(What you will do) Transcribe only the lines of the listing below from the one holding "Acknowledging the Importance" through the one holding "Identifying work challenges is", inclusive, without any change.

── Data extracts

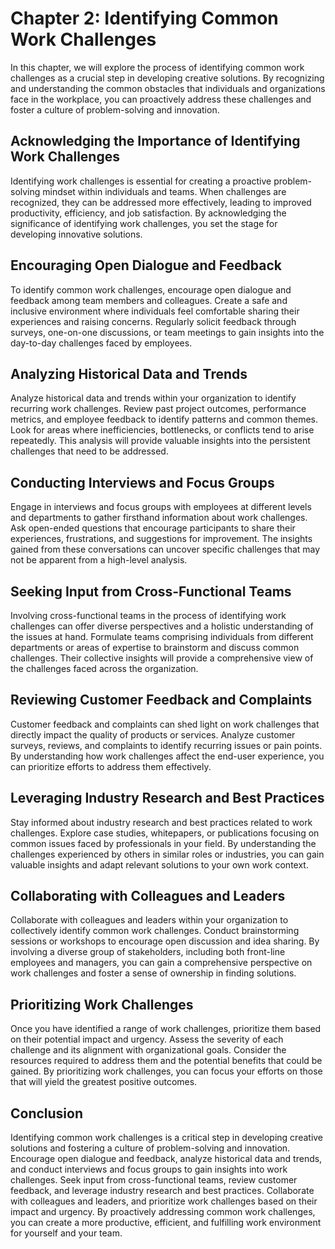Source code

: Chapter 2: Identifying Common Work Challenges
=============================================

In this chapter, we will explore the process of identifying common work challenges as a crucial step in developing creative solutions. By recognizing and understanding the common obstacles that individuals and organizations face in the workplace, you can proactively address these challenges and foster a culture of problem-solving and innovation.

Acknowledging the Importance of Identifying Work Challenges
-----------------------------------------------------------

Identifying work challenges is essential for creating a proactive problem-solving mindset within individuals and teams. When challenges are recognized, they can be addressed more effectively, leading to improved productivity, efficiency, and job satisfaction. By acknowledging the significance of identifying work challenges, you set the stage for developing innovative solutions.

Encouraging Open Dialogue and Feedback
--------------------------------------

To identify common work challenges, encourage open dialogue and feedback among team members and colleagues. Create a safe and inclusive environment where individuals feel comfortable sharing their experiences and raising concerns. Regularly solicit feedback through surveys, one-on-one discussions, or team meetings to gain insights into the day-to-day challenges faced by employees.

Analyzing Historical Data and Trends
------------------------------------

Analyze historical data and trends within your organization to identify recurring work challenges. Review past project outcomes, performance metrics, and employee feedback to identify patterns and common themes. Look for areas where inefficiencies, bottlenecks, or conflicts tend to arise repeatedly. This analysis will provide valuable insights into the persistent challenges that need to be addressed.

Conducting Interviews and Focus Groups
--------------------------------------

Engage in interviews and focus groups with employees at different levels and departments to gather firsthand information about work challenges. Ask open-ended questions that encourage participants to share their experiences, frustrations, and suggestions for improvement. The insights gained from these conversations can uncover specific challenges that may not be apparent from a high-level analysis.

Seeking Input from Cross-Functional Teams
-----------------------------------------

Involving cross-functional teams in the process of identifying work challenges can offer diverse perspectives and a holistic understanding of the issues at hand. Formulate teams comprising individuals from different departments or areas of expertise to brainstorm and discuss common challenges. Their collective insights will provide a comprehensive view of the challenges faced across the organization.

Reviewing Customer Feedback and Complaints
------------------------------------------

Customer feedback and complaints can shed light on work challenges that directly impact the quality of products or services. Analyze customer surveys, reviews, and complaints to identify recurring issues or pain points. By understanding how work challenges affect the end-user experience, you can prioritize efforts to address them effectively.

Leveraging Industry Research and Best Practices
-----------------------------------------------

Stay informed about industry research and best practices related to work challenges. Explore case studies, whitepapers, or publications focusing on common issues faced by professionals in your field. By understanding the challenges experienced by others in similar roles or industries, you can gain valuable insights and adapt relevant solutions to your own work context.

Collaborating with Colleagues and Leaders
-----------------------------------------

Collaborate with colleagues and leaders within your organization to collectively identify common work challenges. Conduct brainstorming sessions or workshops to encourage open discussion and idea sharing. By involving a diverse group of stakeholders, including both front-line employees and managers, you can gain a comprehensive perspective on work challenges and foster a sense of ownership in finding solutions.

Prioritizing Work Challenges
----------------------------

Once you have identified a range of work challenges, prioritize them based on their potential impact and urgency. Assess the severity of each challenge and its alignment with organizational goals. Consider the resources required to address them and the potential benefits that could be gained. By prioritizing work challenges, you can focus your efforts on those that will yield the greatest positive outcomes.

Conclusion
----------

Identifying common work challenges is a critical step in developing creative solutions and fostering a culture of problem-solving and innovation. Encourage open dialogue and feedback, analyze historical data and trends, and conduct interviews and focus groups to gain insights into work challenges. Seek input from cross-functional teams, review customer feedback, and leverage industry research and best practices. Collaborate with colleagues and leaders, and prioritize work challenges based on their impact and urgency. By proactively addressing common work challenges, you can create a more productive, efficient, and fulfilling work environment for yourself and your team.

────

(Solution)
Acknowledging the Importance of Identifying Work Challenges
-----------------------------------------------------------

Identifying work challenges is essential for creating a proactive problem-solving mindset within individuals and teams. When challenges are recognized, they can be addressed more effectively, leading to improved productivity, efficiency, and job satisfaction. By acknowledging the significance of identifying work challenges, you set the stage for developing innovative solutions.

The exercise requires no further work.